Nodejs clusters performance improvement? - node.js

I was watching this video about Nodejs clusterning where you can spawn off several child process. He said that the parent cluster takes care of the child cluster in a round-robin approach giving a chunk of time to each child process. Why would that be any different than the running a single thread? Unless each child can handle itself I do not see much benefit of doing so. However, in the end he pulls some benchmark that is really good which makes me wonder why do people even use a none clustered app if having clusters improves performance by that much.

This statement: "the parent cluster takes care of the child cluster in a round-robin approach giving a chunk of time to each child process" is not entirely correct.
Each cluster process is a separate OS process. The operating system takes care of sharing the CPU among processes, not the parent process. The parent process takes each incoming http request and splits them among the child processes, but that is the extent of the parent process' involvement.
If there is only one CPU core in the server hardware (not usually the case these days unless you're on a hosting plan that only gives you access to one CPU core), then that single CPU core is shared among all of your processes/threads that are active and wish to be running.
If there is more than one CPU core, then individual processes can be assigned to separate cores and your processes can be running truly in parallel. This is where the biggest advantage comes from with nodejs clustering. Then, you get multiple requests truly running in parallel rather than in a single thread as it would be with a single nodejs process.
However, in the end he pulls some benchmark that is really good which makes me wonder why do people even use a non-clustered app if having clusters improves performance by that much.
Clustering adds some level of complication. For example, if you have any server-side state that is kept in memory within your server process that all incoming requests need access to, then that won't work with clustered processes because all the clustered processes don't have access to the same memory (they each have their own memory).
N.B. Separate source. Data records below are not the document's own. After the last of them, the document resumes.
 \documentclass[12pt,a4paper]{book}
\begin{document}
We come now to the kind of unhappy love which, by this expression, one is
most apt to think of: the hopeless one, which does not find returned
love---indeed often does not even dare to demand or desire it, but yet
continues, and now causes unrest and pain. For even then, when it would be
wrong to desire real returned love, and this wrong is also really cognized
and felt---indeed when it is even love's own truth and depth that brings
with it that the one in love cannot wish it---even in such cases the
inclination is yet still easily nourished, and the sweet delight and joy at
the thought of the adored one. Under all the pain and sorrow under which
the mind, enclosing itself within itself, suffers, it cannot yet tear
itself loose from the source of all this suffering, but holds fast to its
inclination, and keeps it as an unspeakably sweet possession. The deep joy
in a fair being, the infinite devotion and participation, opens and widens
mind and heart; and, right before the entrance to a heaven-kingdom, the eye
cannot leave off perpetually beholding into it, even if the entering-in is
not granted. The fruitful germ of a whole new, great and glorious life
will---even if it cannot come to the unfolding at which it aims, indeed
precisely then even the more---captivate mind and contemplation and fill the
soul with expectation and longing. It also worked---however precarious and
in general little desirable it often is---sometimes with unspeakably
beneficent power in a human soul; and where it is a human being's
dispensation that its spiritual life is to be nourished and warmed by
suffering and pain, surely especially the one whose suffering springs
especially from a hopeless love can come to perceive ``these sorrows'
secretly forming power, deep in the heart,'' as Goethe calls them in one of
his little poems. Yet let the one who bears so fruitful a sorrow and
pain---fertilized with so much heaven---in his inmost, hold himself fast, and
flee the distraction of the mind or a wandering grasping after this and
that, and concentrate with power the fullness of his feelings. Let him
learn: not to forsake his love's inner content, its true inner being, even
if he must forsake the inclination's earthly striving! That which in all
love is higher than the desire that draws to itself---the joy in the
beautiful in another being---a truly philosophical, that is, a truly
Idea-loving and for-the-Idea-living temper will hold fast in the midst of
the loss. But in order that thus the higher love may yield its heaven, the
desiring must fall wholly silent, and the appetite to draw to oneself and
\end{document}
In that case, you typically have to either remove any server-side state or move all the server-side state to it's own process (usually a database) that all the clustered processes can then access. This is very doable, but adds an extra level of complication and has its own performance implications.
In addition clustering takes more memory on your server. It may also require more monitoring and logging to make sure all processes are running healthy.

Related

When is better using clustering or worker_threads?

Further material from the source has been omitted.